Output the opening lines of the records exactly. End with the line that contains "(117.8287,-184.9672) and (118.8867,-185.6521)".

* **Provided material**:

# # # # #

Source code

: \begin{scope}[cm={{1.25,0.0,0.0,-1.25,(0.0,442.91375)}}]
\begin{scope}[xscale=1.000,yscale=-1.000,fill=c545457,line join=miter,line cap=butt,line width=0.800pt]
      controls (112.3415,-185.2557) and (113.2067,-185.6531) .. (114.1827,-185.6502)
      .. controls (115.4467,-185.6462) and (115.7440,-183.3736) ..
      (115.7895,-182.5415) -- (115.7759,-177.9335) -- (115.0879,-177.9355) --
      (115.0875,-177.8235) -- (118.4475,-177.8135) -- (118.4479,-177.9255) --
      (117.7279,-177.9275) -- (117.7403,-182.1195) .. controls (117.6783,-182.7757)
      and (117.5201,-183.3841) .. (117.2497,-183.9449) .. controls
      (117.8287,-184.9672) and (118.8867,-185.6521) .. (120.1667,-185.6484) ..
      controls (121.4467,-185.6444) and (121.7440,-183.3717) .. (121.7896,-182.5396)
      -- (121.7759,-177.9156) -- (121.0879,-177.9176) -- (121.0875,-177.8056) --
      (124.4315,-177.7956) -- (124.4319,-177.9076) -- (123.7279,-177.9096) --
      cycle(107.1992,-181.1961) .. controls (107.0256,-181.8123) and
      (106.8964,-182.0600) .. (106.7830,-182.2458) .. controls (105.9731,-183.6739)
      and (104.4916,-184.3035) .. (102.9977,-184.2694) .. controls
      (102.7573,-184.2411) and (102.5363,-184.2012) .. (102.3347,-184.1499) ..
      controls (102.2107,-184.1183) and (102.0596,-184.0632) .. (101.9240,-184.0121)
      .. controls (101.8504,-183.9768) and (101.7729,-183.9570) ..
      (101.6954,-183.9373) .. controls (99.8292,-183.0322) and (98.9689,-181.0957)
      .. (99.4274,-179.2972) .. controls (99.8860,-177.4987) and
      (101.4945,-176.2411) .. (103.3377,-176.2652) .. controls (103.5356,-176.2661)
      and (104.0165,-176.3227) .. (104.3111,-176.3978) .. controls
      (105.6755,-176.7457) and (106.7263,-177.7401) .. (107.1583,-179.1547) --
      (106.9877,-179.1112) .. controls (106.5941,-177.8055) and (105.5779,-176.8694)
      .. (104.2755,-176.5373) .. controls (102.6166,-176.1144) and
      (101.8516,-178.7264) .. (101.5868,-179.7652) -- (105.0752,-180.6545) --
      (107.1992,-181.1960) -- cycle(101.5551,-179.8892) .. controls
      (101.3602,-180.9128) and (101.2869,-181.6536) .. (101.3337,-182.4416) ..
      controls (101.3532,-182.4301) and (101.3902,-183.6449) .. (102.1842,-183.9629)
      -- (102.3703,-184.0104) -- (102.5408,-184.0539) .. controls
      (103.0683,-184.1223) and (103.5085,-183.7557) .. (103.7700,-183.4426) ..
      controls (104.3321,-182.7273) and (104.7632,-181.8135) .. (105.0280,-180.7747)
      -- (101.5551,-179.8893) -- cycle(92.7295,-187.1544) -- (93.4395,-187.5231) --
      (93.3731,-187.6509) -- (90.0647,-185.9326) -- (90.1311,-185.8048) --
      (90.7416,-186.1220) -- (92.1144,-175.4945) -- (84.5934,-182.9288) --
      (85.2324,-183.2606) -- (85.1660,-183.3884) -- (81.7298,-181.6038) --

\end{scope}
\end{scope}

# # # # #

* **Answer for the task**:
Source code

: \begin{scope}[cm={{1.25,0.0,0.0,-1.25,(0.0,442.91375)}}]
\begin{scope}[xscale=1.000,yscale=-1.000,fill=c545457,line join=miter,line cap=butt,line width=0.800pt]
      controls (112.3415,-185.2557) and (113.2067,-185.6531) .. (114.1827,-185.6502)
      .. controls (115.4467,-185.6462) and (115.7440,-183.3736) ..
      (115.7895,-182.5415) -- (115.7759,-177.9335) -- (115.0879,-177.9355) --
      (115.0875,-177.8235) -- (118.4475,-177.8135) -- (118.4479,-177.9255) --
      (117.7279,-177.9275) -- (117.7403,-182.1195) .. controls (117.6783,-182.7757)
      and (117.5201,-183.3841) .. (117.2497,-183.9449) .. controls
      (117.8287,-184.9672) and (118.8867,-185.6521) .. (120.1667,-185.6484) ..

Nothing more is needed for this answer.